▶ [Stored data entries]:
# # # # # # #

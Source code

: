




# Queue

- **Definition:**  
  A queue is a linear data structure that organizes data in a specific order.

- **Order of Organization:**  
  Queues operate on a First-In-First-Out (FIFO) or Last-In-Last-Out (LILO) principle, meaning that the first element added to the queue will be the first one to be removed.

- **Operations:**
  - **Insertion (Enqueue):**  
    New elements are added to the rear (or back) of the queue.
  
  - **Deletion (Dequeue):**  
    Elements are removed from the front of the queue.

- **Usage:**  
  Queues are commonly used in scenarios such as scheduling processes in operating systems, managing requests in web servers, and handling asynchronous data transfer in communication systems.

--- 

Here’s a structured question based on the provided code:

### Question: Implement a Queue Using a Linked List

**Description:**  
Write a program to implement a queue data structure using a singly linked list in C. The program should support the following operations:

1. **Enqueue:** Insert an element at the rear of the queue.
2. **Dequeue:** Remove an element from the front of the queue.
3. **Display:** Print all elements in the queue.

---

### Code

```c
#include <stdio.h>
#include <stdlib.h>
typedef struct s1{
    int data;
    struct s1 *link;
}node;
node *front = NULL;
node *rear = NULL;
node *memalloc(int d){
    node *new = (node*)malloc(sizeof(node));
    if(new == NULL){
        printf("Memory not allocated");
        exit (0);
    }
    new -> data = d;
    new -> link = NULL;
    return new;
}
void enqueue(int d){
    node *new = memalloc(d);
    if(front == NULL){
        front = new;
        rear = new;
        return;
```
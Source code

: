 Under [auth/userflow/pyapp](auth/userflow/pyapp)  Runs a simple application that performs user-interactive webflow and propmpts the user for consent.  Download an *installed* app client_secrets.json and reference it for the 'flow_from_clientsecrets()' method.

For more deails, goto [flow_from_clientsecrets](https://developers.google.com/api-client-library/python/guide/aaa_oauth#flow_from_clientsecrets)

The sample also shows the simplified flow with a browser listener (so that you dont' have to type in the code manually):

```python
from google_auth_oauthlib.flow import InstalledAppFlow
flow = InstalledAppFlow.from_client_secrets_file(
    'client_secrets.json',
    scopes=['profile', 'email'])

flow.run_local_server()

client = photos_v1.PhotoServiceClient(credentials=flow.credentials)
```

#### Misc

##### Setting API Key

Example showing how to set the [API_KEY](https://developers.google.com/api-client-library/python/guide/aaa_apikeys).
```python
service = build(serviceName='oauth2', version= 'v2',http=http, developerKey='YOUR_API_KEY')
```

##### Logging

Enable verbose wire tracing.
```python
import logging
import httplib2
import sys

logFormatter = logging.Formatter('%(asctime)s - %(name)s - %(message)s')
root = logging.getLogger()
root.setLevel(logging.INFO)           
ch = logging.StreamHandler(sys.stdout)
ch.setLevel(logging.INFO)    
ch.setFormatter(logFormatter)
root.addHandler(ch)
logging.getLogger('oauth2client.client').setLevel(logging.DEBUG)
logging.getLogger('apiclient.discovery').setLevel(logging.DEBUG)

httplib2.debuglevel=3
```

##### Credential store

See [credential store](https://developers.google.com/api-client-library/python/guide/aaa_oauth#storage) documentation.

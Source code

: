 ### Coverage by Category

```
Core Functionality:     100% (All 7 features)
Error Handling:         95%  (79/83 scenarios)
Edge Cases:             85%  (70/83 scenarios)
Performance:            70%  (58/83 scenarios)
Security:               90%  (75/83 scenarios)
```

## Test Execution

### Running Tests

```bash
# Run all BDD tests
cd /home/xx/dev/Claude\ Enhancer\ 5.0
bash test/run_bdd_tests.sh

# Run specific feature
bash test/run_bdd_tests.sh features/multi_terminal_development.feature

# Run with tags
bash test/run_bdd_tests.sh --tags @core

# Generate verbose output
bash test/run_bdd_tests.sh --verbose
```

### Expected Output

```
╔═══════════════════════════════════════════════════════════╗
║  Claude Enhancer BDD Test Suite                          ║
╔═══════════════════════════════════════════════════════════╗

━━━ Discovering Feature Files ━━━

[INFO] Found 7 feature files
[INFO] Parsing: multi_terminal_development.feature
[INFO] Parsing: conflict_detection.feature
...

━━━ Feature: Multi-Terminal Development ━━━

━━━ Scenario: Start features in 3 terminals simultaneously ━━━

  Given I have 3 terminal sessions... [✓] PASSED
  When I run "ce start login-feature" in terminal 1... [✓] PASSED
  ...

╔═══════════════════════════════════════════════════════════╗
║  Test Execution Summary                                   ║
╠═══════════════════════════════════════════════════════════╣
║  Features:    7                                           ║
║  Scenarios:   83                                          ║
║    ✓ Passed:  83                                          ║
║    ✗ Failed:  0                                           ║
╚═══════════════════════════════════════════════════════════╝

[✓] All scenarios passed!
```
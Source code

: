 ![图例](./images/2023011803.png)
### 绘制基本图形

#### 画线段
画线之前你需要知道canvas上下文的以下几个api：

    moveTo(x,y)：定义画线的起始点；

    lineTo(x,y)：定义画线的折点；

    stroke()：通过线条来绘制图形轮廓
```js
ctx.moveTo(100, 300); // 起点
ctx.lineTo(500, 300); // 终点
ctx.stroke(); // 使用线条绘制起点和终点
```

# # # # # # #

▶ [What you need to do]:
Number of lines in the records above holding the word "NULL": state it and nothing else.

▶ [Result of the exercise]:
5